Traduciamo dal fiscalese… Il D.L. 124/2019, cd. decreto Crescita, articolo 22, era la misura con la quale era stato introdotto il credito di imposta riconosciuto sulle commissioni per pagamenti elettronici. Tornando indietro con la memoria, facilmente ricorderemo che tale misura era stata assunta poiché da un lato si intendeva incentivare l’utilizzo della moneta elettronica, ma contestualmente si voleva venire incontro agli esercenti costretti al pagamento di maggiori commissioni bancarie, derivanti appunto dall’incrementato ricorso a questa forma di incasso.
Il credito di imposta per pagamenti elettronici si era poi arricchito un’ulteriore previsione, con l’incremento al 100% delle commissioni, laddove l’esercente avesse adottato i cd. sistemi di incasso evoluti, ovvero pos collegati direttamente al registratore telematico.
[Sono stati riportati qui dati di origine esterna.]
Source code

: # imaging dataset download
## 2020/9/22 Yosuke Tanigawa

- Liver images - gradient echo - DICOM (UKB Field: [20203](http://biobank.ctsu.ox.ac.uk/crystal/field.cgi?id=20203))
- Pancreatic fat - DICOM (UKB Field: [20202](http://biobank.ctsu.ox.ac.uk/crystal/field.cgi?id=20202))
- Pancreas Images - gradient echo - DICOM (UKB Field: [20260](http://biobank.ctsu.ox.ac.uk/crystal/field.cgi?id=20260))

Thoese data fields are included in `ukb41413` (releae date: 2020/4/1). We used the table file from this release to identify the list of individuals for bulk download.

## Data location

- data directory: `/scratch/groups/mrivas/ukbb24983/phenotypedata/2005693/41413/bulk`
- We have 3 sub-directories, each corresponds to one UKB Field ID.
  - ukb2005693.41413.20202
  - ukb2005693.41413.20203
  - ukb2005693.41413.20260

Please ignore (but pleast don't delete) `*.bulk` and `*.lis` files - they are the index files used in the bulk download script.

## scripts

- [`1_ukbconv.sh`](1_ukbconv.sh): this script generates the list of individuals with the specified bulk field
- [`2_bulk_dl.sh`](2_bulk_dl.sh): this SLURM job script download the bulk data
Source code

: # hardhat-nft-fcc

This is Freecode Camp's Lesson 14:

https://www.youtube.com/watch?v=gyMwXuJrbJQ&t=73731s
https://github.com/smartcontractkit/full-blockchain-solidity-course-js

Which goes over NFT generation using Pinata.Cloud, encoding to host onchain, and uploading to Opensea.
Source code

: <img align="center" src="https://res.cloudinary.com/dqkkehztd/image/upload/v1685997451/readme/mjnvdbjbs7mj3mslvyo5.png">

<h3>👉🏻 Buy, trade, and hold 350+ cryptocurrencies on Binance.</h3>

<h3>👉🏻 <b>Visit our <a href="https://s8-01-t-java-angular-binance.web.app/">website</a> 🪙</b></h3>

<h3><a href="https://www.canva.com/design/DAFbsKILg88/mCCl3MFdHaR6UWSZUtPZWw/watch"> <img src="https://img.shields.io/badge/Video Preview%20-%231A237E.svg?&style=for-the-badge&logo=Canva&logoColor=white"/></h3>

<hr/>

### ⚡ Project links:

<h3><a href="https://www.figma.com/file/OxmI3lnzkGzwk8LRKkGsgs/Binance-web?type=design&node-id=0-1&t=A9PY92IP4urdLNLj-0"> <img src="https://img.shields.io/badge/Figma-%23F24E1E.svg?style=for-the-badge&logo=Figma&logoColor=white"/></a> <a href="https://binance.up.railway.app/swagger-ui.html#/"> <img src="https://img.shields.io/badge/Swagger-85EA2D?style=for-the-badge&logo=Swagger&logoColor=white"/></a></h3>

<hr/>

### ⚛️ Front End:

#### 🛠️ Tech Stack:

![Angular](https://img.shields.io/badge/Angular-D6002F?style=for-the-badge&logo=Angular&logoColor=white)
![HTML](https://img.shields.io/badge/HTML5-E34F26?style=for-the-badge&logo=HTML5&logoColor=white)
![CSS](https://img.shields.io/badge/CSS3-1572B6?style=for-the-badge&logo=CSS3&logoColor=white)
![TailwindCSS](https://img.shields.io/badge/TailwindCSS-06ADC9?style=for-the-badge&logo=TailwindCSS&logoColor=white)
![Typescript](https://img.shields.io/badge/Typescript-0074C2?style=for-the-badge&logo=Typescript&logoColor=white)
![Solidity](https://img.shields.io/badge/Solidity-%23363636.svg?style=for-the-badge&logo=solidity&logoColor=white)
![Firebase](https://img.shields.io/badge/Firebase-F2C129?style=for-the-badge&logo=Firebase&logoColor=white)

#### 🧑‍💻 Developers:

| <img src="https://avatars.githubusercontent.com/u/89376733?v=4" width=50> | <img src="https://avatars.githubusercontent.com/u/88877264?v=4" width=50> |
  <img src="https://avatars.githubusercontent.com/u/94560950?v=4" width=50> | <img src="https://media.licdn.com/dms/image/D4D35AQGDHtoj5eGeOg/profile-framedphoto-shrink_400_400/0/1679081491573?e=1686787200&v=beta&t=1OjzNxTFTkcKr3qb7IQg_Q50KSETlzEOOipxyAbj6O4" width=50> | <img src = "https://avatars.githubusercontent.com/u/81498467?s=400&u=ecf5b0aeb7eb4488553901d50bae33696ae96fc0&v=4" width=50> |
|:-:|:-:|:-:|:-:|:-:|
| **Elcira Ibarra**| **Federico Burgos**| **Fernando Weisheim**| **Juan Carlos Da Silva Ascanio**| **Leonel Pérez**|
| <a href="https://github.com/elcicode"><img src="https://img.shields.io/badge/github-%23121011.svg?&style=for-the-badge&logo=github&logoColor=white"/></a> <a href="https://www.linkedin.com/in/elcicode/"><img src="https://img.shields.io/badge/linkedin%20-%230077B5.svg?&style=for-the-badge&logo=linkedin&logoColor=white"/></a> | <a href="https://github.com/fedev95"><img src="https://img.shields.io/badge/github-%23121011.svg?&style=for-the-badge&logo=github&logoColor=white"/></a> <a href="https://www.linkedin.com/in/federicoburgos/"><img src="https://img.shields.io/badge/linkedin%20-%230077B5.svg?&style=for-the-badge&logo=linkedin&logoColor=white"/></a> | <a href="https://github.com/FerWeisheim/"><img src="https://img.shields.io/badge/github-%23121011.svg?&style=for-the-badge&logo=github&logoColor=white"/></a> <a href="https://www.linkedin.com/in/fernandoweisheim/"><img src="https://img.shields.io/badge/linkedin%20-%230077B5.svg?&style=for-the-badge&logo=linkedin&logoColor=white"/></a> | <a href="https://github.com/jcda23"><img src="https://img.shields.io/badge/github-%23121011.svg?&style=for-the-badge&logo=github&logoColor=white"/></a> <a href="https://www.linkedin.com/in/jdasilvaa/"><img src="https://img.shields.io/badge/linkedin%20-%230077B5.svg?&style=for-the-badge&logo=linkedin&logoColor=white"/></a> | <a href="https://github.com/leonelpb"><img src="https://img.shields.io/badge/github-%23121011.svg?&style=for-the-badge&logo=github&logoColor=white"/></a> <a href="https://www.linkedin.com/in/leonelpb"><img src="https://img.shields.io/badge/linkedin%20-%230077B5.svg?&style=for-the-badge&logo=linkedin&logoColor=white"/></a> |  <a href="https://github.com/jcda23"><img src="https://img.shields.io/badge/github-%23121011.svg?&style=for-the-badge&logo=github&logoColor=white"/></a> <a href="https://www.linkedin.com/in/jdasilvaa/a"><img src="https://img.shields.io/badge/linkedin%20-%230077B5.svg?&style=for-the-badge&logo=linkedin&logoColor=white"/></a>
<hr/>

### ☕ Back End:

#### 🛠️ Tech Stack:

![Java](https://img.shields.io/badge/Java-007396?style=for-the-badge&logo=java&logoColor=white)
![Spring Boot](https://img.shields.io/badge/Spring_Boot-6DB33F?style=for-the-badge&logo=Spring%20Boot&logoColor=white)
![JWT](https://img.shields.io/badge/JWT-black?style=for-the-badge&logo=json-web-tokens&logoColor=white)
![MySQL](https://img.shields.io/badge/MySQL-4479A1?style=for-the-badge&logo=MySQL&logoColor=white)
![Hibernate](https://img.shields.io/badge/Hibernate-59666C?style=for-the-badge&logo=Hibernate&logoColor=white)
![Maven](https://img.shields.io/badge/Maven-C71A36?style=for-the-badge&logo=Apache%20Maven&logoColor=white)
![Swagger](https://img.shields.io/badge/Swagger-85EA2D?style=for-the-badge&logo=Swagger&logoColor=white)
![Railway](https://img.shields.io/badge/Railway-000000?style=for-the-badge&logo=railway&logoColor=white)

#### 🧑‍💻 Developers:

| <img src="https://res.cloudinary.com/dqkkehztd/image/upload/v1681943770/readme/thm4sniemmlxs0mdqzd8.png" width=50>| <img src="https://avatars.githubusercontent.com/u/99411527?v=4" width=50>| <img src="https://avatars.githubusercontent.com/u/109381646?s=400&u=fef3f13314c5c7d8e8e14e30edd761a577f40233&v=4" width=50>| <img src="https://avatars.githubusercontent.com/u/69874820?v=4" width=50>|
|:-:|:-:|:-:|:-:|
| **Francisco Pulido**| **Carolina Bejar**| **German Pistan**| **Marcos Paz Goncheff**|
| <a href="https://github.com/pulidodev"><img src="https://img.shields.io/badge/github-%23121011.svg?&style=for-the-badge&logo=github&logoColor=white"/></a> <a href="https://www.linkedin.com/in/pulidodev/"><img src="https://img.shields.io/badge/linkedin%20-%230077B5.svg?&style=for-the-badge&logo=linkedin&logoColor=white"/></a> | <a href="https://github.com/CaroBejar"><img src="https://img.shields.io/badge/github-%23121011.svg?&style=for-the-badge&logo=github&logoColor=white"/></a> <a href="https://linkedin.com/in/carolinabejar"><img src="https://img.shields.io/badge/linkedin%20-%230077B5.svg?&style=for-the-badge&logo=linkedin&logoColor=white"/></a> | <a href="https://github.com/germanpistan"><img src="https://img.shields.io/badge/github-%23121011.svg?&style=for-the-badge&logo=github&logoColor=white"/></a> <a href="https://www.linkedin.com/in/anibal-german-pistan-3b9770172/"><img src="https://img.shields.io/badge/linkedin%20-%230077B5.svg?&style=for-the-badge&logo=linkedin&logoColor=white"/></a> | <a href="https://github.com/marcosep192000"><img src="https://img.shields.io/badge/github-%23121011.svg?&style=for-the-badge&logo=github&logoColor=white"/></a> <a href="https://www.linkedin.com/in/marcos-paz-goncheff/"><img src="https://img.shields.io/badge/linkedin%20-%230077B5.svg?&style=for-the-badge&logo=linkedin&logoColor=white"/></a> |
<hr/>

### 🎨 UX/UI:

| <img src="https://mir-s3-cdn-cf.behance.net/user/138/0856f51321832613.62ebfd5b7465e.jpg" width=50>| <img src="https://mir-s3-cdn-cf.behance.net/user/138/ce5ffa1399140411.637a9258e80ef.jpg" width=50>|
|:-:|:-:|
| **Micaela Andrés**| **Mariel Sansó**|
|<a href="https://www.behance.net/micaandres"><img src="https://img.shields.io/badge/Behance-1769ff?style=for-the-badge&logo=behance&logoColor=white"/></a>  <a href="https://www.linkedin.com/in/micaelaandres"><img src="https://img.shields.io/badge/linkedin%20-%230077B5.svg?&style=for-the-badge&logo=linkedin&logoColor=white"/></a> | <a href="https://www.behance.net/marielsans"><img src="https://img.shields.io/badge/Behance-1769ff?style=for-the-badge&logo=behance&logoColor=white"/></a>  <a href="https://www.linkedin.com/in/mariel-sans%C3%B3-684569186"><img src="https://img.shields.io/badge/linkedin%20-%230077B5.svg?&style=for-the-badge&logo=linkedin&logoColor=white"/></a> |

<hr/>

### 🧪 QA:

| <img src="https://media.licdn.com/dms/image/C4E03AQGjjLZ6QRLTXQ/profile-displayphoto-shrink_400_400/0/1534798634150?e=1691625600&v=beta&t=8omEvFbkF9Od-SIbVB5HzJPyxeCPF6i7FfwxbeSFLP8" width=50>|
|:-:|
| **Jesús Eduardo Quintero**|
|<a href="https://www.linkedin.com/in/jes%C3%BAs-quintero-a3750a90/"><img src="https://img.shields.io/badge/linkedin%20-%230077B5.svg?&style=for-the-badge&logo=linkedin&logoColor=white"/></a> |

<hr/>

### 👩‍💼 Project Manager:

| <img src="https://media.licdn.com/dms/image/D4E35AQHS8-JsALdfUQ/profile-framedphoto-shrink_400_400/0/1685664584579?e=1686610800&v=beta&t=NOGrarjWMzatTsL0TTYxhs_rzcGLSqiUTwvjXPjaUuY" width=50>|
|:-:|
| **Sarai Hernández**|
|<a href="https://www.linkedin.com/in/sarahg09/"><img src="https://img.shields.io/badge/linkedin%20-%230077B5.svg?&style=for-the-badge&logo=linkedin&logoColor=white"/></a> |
Con riferimento a questo credito di imposta, previsto dal comma 1-ter dell’articolo 22, il comma 5 ultimo periodo richiedeva che i gestori della moneta elettronica (e quindi le società che gestiscono le carte di credito e i circuiti bancari bancomat) trasmettessero l’ammontare del transato all’Agenzia delle Entrate, per la verifica del credito di imposta spettante.
Ebbene, coordinando il tutto, in sostanza il decreto Pnrr2, andando a cancellare quel riferimento al comma 1-ter, altro non fa che imporre a chi gestisce i circuiti di moneta elettronica (Visa, Mastercard, Bancomat ecc.) di trasmettere telematicamente all’Agenzia delle Entrate l’importo complessivo delle transazioni giornaliere effettuate.
Lo scopo della misura è palese: l’Agenzia delle Entrate potrà in questo modo disporre, per ciascun contribuente, da un lato dei dati emergenti dai corrispettivi elettronici trasmessi dal contribuente stesso, e dall’altro lato dell’ammontare degli incassi effettuati in moneta elettronica da quel contribuente, grazie ai dati trasmessi dai gestori della moneta elettronica. Di conseguenza, potranno facilmente emergere le discordanze tra incassi e “scontrini”, con conseguenti possibili verifiche.
Si noti che ad essere trasmesso sarà l’ammontare complessivo delle transazioni, non il dettaglio delle transazioni stesse. Pertanto, l’Agenzia delle entrate verrà messa a conoscenza del totale giornaliero incassato in moneta elettronica da ciascun esercente, ma non dei dati dei soggetti che hanno effettuato i pagamenti. Pertanto, non saranno tracciabili profili di spesa, e quindi non si pongono problemi di privacy in capo a imprese e consumatori che pagano con moneta elettronica.